Saved data entries
============================================================
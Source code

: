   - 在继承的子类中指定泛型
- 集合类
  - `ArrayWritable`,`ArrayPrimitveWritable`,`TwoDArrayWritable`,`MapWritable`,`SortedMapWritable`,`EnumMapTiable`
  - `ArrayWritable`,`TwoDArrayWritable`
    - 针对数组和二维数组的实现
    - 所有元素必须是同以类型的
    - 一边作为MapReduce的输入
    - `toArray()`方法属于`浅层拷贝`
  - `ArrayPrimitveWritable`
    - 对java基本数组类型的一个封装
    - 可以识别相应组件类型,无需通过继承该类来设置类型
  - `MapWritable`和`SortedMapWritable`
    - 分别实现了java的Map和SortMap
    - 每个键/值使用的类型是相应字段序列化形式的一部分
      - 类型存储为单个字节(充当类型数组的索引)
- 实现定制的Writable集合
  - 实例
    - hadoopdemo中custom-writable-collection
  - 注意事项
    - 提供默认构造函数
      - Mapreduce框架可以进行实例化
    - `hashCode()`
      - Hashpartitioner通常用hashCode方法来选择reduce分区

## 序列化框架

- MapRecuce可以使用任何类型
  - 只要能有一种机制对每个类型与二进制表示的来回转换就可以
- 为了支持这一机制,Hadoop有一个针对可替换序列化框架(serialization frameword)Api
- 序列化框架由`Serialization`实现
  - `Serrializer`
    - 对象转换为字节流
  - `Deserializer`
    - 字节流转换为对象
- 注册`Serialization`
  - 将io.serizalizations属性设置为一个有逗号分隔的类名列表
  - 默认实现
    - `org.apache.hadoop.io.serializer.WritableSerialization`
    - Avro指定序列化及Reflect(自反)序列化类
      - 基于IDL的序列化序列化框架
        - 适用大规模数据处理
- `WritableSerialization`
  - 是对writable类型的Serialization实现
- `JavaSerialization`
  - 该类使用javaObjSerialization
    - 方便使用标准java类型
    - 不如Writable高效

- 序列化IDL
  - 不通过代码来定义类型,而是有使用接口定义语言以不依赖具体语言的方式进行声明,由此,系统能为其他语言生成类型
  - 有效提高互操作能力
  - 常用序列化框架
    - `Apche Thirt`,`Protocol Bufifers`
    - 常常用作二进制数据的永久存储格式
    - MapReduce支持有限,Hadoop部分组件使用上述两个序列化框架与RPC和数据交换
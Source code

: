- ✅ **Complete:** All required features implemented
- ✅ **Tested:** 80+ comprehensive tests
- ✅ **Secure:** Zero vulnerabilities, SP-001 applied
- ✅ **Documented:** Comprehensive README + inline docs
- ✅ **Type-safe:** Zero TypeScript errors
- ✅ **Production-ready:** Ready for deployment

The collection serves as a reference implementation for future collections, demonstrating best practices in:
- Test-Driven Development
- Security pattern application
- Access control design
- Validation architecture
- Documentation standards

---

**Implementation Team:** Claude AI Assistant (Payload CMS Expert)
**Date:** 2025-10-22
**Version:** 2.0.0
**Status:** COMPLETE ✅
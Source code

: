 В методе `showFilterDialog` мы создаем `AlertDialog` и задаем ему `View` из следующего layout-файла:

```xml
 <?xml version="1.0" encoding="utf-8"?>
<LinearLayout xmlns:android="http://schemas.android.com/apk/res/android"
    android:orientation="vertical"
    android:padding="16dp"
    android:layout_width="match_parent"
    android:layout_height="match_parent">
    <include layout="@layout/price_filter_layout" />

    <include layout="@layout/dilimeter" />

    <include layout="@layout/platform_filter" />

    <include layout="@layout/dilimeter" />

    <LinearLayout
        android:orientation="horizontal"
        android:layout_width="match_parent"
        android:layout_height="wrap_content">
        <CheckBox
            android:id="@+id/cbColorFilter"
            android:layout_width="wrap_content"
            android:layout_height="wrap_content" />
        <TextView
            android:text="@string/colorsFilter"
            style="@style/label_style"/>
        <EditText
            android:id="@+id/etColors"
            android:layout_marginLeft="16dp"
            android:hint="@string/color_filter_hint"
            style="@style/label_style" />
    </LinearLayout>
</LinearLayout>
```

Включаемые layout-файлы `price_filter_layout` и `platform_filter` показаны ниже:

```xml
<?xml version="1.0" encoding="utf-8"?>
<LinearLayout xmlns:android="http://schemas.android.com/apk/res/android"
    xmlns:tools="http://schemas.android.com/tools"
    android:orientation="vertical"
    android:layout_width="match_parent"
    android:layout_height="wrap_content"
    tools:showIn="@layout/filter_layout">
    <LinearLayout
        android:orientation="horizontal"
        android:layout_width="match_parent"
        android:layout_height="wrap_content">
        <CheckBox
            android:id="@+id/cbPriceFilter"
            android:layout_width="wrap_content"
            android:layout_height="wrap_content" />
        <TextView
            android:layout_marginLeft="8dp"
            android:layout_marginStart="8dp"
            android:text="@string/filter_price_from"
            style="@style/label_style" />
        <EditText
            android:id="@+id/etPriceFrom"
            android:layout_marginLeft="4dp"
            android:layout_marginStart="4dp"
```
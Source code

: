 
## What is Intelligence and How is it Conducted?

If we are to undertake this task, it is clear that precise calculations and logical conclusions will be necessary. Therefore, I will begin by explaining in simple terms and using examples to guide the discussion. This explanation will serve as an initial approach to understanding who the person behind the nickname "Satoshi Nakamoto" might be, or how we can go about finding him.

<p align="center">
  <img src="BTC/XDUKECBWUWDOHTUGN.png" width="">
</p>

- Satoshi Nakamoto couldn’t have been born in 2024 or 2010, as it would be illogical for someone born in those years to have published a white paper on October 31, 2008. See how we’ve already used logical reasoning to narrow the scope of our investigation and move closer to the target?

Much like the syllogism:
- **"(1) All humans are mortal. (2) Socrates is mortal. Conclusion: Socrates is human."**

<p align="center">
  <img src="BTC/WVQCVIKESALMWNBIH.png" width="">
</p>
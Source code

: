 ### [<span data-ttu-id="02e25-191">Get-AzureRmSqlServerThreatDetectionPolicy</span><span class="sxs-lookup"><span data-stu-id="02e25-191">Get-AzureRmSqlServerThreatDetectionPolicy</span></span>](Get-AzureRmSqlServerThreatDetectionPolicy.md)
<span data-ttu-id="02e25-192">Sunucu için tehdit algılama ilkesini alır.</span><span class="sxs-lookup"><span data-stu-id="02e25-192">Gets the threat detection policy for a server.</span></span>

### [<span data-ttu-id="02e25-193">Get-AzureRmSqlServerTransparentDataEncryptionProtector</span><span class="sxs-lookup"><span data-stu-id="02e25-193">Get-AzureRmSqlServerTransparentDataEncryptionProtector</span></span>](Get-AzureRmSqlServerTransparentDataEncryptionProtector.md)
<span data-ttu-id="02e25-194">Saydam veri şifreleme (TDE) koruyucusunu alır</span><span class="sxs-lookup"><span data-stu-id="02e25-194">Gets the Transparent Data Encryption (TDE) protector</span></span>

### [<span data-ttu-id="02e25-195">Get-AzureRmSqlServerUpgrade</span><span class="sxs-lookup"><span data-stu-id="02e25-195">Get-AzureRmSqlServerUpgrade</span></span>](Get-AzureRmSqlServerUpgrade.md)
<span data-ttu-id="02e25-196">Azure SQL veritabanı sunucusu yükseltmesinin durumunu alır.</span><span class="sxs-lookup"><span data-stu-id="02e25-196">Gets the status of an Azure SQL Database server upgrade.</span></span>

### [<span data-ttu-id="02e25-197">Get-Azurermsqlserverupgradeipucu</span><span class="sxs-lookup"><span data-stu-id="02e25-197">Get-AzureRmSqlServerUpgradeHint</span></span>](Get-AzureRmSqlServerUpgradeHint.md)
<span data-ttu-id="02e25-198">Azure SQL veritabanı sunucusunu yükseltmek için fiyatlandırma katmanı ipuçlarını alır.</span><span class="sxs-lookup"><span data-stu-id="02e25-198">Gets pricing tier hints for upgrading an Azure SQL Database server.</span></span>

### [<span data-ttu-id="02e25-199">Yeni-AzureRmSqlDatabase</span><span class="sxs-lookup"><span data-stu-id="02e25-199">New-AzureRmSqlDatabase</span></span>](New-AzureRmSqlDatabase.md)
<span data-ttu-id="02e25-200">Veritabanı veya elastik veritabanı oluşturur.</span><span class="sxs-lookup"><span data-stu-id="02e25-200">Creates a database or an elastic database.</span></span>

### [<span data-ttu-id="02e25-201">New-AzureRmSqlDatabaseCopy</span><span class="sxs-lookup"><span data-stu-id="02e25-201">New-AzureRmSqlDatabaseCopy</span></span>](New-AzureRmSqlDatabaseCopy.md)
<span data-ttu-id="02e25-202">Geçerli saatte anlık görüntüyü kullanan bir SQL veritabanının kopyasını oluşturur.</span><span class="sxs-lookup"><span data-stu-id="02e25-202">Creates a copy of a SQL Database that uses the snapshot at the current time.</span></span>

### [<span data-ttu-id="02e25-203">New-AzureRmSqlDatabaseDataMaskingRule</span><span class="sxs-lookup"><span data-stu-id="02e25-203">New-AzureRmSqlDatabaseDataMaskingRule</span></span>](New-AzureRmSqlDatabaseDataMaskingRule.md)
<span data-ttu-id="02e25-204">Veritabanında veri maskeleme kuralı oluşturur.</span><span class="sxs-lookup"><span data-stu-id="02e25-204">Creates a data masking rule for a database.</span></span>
============================================================
Work required
What is needed is one number: how many lines of the records above contain the word "include".

Result
4